Türkiye’nin Çevresindeki Küresel Oyun: Jeopolitik Gelişmeler ve Tehditler
Doğu Akdeniz, jeopolitik gerilimlerin yeniden tırmandığı bir savaş alanına dönüşürken, Suriye‘nin kuzeyinde ABD ve İsrail destekli terör yapılanması, bölgedeki gerginliğin bir diğer önemli unsurunu oluşturuyor. Terör örgütü PKK‘nın Suriye kolu SDG, bölgenin belirsizliği nedeniyle Türkiye’nin sınır güvenliği açısından ciddi bir tehdit oluşturmakta. Ayrıca, petrol ve doğalgaz sahalarının bu örgüt tarafından kontrol edilmesi, bölgedeki istikrarsızlığın temel sebepleri arasında yer alıyor.
Fransa’nın Rolü
Analistler, Suriye’de yaşanan gelişmelerde sadece ABD ve İsrail’in değil, Fransa ve Rusya‘nın da etkilerinin önemli olduğunu belirtiyor. Fransa’nın, “insani yardım” kisvesi altında SDG’ye 50 milyon euro değerinde gece görüş ekipmanları, keskin nişancı tüfekleri ve iletişim cihazları göndermesi dikkat çekiyor. Üstelik, Fransız istihbarat teşkilatının 2022’den bu yana SDG’ye özel operasyon eğitimleri verdiği bilgileri de kamuoyuna yansımış durumda.

Rusya’nın Stratejisi
Diğer yandan, Rusya resmi olarak PKK’yı terör örgütü listesine almasına rağmen, Suriye’deki varlığını sürdürmek ve Türkiye’yi kontrol altında tutmak için SDG ile iş birliğini devam ettiriyor. Rusya’nın, SDG bölgesindeki petrol üretiminin %20’sini satın aldığı iddiaları, bölgedeki gizli agenda hakkında önemli ipuçları sunuyor.

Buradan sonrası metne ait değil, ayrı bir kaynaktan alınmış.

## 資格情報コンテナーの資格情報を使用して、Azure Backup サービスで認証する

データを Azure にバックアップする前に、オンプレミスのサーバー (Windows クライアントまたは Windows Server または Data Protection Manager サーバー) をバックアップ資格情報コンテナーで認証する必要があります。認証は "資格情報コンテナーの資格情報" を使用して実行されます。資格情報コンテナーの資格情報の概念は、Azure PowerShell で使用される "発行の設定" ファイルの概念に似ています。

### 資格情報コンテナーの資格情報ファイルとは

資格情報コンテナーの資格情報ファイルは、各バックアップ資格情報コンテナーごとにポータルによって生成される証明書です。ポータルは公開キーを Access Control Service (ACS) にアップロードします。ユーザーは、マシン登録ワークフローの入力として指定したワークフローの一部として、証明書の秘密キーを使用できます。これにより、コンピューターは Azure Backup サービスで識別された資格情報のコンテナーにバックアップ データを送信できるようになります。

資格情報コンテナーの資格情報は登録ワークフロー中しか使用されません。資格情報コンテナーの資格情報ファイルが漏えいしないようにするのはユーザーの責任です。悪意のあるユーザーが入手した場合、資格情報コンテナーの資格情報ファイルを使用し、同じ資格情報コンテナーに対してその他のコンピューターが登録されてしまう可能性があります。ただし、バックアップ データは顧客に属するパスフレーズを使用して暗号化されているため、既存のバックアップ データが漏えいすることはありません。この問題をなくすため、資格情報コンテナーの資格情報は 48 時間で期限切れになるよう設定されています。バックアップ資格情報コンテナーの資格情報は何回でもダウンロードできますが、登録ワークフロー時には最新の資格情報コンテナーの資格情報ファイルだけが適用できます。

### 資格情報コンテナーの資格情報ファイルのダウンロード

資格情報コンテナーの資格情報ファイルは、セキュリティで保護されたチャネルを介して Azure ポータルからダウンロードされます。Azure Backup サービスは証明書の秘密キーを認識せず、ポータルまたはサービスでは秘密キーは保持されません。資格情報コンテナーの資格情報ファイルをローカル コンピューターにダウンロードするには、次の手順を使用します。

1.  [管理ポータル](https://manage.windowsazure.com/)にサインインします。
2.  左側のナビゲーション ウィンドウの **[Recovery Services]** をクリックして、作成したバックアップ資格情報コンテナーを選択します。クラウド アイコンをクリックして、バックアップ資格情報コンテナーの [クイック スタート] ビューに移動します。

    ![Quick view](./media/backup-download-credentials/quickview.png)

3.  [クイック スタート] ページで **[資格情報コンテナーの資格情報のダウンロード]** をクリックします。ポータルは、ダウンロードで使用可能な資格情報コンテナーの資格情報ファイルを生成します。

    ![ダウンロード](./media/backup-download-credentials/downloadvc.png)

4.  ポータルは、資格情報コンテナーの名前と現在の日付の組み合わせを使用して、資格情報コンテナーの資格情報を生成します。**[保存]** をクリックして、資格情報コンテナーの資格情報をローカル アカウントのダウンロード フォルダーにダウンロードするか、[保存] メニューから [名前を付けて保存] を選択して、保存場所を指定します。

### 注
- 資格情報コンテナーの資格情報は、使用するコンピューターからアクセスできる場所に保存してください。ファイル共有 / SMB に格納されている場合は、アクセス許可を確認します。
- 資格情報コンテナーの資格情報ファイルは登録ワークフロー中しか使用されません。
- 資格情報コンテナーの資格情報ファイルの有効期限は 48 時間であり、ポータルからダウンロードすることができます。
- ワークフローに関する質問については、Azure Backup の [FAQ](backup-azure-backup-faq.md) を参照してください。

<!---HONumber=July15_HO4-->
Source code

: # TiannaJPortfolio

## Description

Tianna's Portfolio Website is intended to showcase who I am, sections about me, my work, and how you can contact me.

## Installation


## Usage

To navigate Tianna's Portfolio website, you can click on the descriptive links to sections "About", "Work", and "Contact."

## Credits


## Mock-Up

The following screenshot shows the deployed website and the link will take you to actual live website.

ABD’nin Stratejik Hedefleri
ABD’nin bölgedeki stratejisine dair en dikkat çekici ayrıntılar, Washington Institute gibi düşünce kuruluşlarının raporlarından ortaya çıkıyor. ABD’nin, SDG modelini Irak’ın kuzeyine, özellikle de Sincar Dağı’na taşıyarak yeni bir koridor oluşturmayı planladığı belirtiliyor. Bu hamle, Türkiye’nin Irak sınırında bir PKK/SDG koridoru yaratmayı ve Türkiye’nin sınır ötesi operasyon kabiliyetini kısıtlamayı hedefliyor.
Dirençli Diplomasi Gerekmekte
Bölgedeki karmaşık ittifaklar ve askeri yığınaklar, Türkiye’ye yönelik çok boyutlu riskler doğuruyor. Kamuoyu araştırmacısı Volkan Tebrizcik, “İsrail’in desteklediği, Irak’ın kuzeyinden Akdeniz’e uzanan alternatif petrol boru hattı projesi hayata geçerse, Türkiye’nin bölgesel enerji merkezi olma stratejisi ve yıllık milyarlarca doları bulan nakliye gelirleri büyük darbe alır. Türkiye, bu çok boyutlu tehditlere karşı ‘ya hep ya hiç’ anlayışından uzak, hem askeri kapasitesini güçlü tutmalı hem de aktif, çok yönlü ve dirençli bir diplomasi izlemelidir,” diyor.